Scrooge the Musical is the brainchild of that brilliant writer-composer Leslie Bricusse. He originally wrote the music for the 1970 film, which starred Albert Finney as Scrooge with Alec Guinness, Edith Evans and Kenneth More as three of the ghosts. The film was a technical triumph and garnered several Oscar nominations, most notably for Best Song - Thank You Very Much, sung by Anton Rodgers. Scrooge was adapted for the stage and enjoyed a successful national tour and West End production in the mid '90s, with the late Anthony Newley so memorably making the role his own.

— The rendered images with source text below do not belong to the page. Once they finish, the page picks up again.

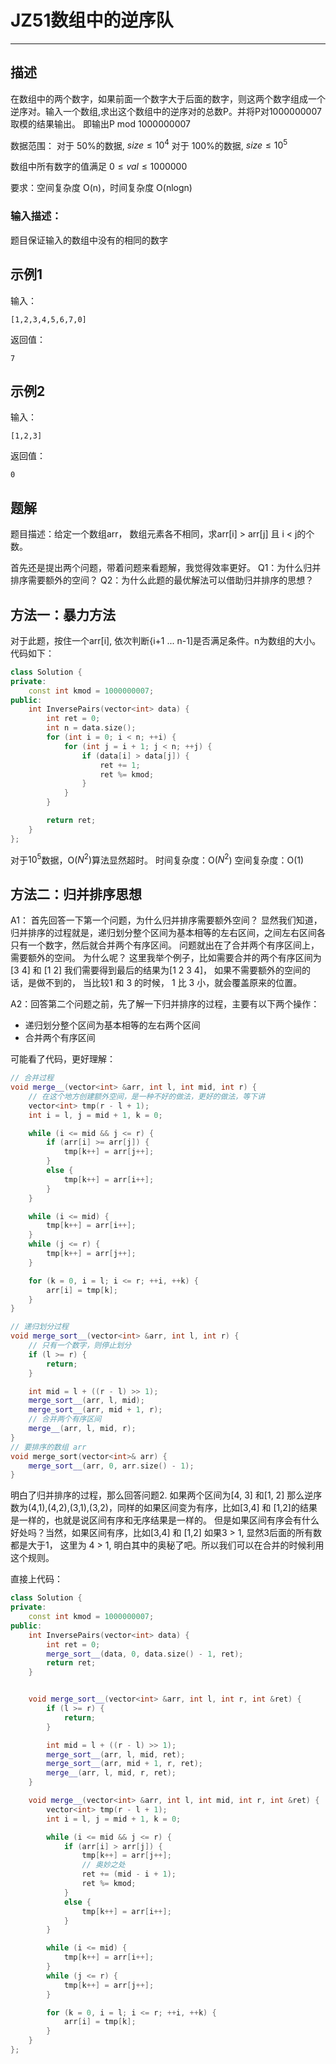 # JZ51数组中的逆序队

---

## 描述

在数组中的两个数字，如果前面一个数字大于后面的数字，则这两个数字组成一个逆序对。输入一个数组,求出这个数组中的逆序对的总数P。并将P对1000000007取模的结果输出。 即输出P mod 1000000007


数据范围： 对于 $50\%$的数据, $size\leq 10^4$
对于 $100\%$的数据, $size\leq 10^5$

数组中所有数字的值满足 $0 \le val \le 1000000$

要求：空间复杂度 O(n)，时间复杂度 O(nlogn)

### 输入描述：

题目保证输入的数组中没有的相同的数字

## 示例1

输入：

```
[1,2,3,4,5,6,7,0]
```

返回值：

```
7
```

## 示例2

输入：

```
[1,2,3]
```

返回值：

```
0
```





## 题解

题目描述：给定一个数组arr， 数组元素各不相同，求arr[i] > arr[j] 且 i < j的个数。

首先还是提出两个问题，带着问题来看题解，我觉得效率更好。
Q1：为什么归并排序需要额外的空间？
Q2：为什么此题的最优解法可以借助归并排序的思想？

## 方法一：暴力方法

对于此题，按住一个arr[i], 依次判断{i+1 ... n-1]是否满足条件。n为数组的大小。
代码如下：

```cpp
class Solution {
private:
    const int kmod = 1000000007;
public:
    int InversePairs(vector<int> data) {
        int ret = 0;
        int n = data.size();
        for (int i = 0; i < n; ++i) {
            for (int j = i + 1; j < n; ++j) {
                if (data[i] > data[j]) {
                    ret += 1;
                    ret %= kmod;
                }
            }
        }

        return ret;
    }
};
```

对于$10^5$数据，O($N^2)$算法显然超时。
时间复杂度：O($N^2$)
空间复杂度：O(1)



## 方法二：归并排序思想

A1： 首先回答一下第一个问题，为什么归并排序需要额外空间？
显然我们知道，归并排序的过程就是，递归划分整个区间为基本相等的左右区间，之间左右区间各只有一个数字，然后就合并两个有序区间。
问题就出在了合并两个有序区间上，需要额外的空间。
为什么呢？
这里我举个例子，比如需要合并的两个有序区间为[3 4] 和 [1 2]
我们需要得到最后的结果为[1 2 3 4]， 如果不需要额外的空间的话，是做不到的，
当比较1 和 3 的时候， 1 比 3 小，就会覆盖原来的位置。

A2：回答第二个问题之前，先了解一下归并排序的过程，主要有以下两个操作：

- 递归划分整个区间为基本相等的左右两个区间
- 合并两个有序区间

可能看了代码，更好理解：

```cpp
// 合并过程
void merge__(vector<int> &arr, int l, int mid, int r) {
    // 在这个地方创建额外空间，是一种不好的做法，更好的做法，等下讲
    vector<int> tmp(r - l + 1);
    int i = l, j = mid + 1, k = 0;

    while (i <= mid && j <= r) {
        if (arr[i] >= arr[j]) {
            tmp[k++] = arr[j++];
        }
        else {
            tmp[k++] = arr[i++];
        }
    }

    while (i <= mid) {
        tmp[k++] = arr[i++];
    }
    while (j <= r) {
        tmp[k++] = arr[j++];
    }

    for (k = 0, i = l; i <= r; ++i, ++k) {
        arr[i] = tmp[k];
    }
}

// 递归划分过程
void merge_sort__(vector<int> &arr, int l, int r) {
    // 只有一个数字，则停止划分
    if (l >= r) {
        return;
    }

    int mid = l + ((r - l) >> 1);
    merge_sort__(arr, l, mid);
    merge_sort__(arr, mid + 1, r);
    // 合并两个有序区间
    merge__(arr, l, mid, r);
}
// 要排序的数组 arr
void merge_sort(vector<int>& arr) {
    merge_sort__(arr, 0, arr.size() - 1);
}
```

明白了归并排序的过程，那么回答问题2.
如果两个区间为[4, 3] 和[1, 2]
那么逆序数为(4,1),(4,2),(3,1),(3,2)，同样的如果区间变为有序，比如[3,4] 和 [1,2]的结果是一样的，也就是说区间有序和无序结果是一样的。
但是如果区间有序会有什么好处吗？当然，如果区间有序，比如[3,4] 和 [1,2]
如果3 > 1, 显然3后面的所有数都是大于1， 这里为 4 > 1, 明白其中的奥秘了吧。所以我们可以在合并的时候利用这个规则。

直接上代码：

```cpp
class Solution {
private:
    const int kmod = 1000000007;
public:
    int InversePairs(vector<int> data) {
        int ret = 0;
        merge_sort__(data, 0, data.size() - 1, ret);
        return ret;
    }


    void merge_sort__(vector<int> &arr, int l, int r, int &ret) {
        if (l >= r) {
            return;
        }

        int mid = l + ((r - l) >> 1);
        merge_sort__(arr, l, mid, ret);
        merge_sort__(arr, mid + 1, r, ret);
        merge__(arr, l, mid, r, ret);
    }

    void merge__(vector<int> &arr, int l, int mid, int r, int &ret) {
        vector<int> tmp(r - l + 1);
        int i = l, j = mid + 1, k = 0;

        while (i <= mid && j <= r) {
            if (arr[i] > arr[j]) {
                tmp[k++] = arr[j++];
                // 奥妙之处
                ret += (mid - i + 1);
                ret %= kmod;
            }
            else {
                tmp[k++] = arr[i++];
            }
        }

        while (i <= mid) {
            tmp[k++] = arr[i++];
        }
        while (j <= r) {
            tmp[k++] = arr[j++];
        }

        for (k = 0, i = l; i <= r; ++i, ++k) {
            arr[i] = tmp[k];
        }
    }
};
```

Dickens said that he had neither laughed nor cried so much as when he was writing A Christmas Carol, and it is not hard to see why. Scrooge is literature's most famous fictional skinflint. The "grasping old sinner" is a curmudgeonly old miser who has spent his life extracting his pound of flesh as a notorious moneylender. His cruelty is personified in his treatment of his loyal clerk, Bob Cratchit, who is underpaid and mistreated - but gradually Scrooge is converted, by a series of Christmas visions, from bitterness to kindness personified.

Tim Wallace-Abbott directs Arena's production, which stars John King as Scrooge, and Jonathan Spratt is musical director. Performances are from Wednesday to Saturday at 7.30pm, and there is a Saturday matinee at 2.30pm.